センサーやカメラ、AI技術の進化によって、人間ではなくコンピューターが車を運転する「自動運転システム」の技術も日進月歩で進んでいます。そんな自動運転システムをなんと二輪走行の自転車に実装することに成功したと、18歳で電子科技大学を卒業し、HuaweiのAIエンジニアとして活躍する稚晖氏がムービーで報告しています。

【自制】我把自行车做成了 自 动 驾 驶 !!【硬核】 - YouTube

稚晖氏が自動運転自転車を開発したきっかけは、稚晖氏自身が雨の日に自転車に乗って転倒し、顔面にケガを負ってしまったことにあります。



自動運転車のポイントは「運転席が無人でも車が走行できる」ということ。一方、自動運転自転車の場合は「運転席が無人だと自立できない」という点に課題があります。一般的な自動車は4輪なので十分自立できますが、2輪しかない自転車の場合、人間が乗って重心を移動させることでバランスを保ちます。完全無人の場合は一定以上の速度を出さなければ自立できません。



そこで、稚晖氏は自身の自転車に自動運転システムを実装するため……



円盤の回転モーメントを利用した姿勢制御モジュールを採用しました。



同様の姿勢制御モジュールは人工衛星などにも応用されているとのこと。



自動運転自転車では高精度の小型センサーで傾きを検知し、データを姿勢制御モジュールにフィードバックして、自立できるようにします。



また、自動運転を可能にするために、トップチューブには周囲の物体をパルスレーザーで認識するLIDARセンサーを取り付けます。
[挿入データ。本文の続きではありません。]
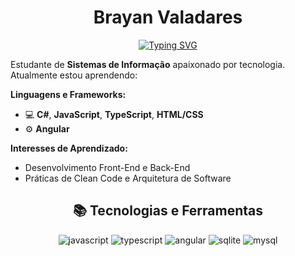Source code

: <h1 align="center"; color=>Brayan Valadares</h1>
<div align="center">
  <a href="https://git.io/typing-svg"><img src="https://readme-typing-svg.herokuapp.com?font=Lato&weight=500&duration=2500&pause=1000&color=FFFFFF&background=FFFFFF00&center=true&vCenter=true&random=true&width=435&lines=Linguagens%3A+JavaScript%2C+TypeScript%2C+HTML%2FCSS+%F0%9F%93%9C;Frameworks%3A+Angular+%E2%9A%99%EF%B8%8F+;Bancos+de+Dados%3A+SQLite%2C+MySQL+%F0%9F%9B%A2%EF%B8%8F+" alt="Typing SVG" /></a>
</div>
<div>
  <p>
    Estudante de <strong>Sistemas de Informação</strong> apaixonado por tecnologia. Atualmente estou aprendendo:
  </p>
  <strong>Linguagens e Frameworks:</strong>
  <ul>
    <li>💻 <strong>C#</strong>, <strong>JavaScript</strong>, <strong>TypeScript</strong>, <strong>HTML/CSS</strong></li>
    <li>⚙️ <strong>Angular</strong></li>
  </ul>
  <strong>Interesses de Aprendizado:</strong>
  <ul>
    <li>Desenvolvimento Front-End e Back-End</li>
    <li>Práticas de Clean Code e Arquitetura de Software</li>
  </ul>
</div>

<div align="center">
  <h2>📚 Tecnologias e Ferramentas</h2>
  <img src="https://img.shields.io/badge/JavaScript-F7DF1E?style=for-the-badge&logo=javascript&logoColor=black" alt="javascript" />
  <img src="https://img.shields.io/badge/TypeScript-007ACC?style=for-the-badge&logo=typescript&logoColor=white" alt="typescript" />
  <img src="https://img.shields.io/badge/Angular-DD0031?style=for-the-badge&logo=angular&logoColor=white" alt="angular" />
  <img src="https://img.shields.io/badge/SQLite-07405E?style=for-the-badge&logo=sqlite&logoColor=white" alt="sqlite" />
  <img src="https://img.shields.io/badge/MySQL-00000F?style=for-the-badge&logo=mysql&logoColor=white" alt="mysql" />
</div>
ハンドルバーには画像認識用のカメラを搭載しています。



さらにペダルをこがずに、後輪を直接モーターで回転させるシステムを採用しました。



CADで必要なパーツを設計し、作成します。



シートチューブに備え付けられた後輪駆動モジュールはこんな感じ。



後輪駆動モジュールの上に収納されているのは、自動運転用のコンピューターボードです。



このボードは、電子工作が趣味という稚晖氏が設計したもの。



AI用プロセッサは、HuaweiのAscend310です。



実際に製造したボードがこれ。自動運転用のAIはHuaweiのApplication Orchestration Serviceを利用して、稚晖氏が独自に開発したもの。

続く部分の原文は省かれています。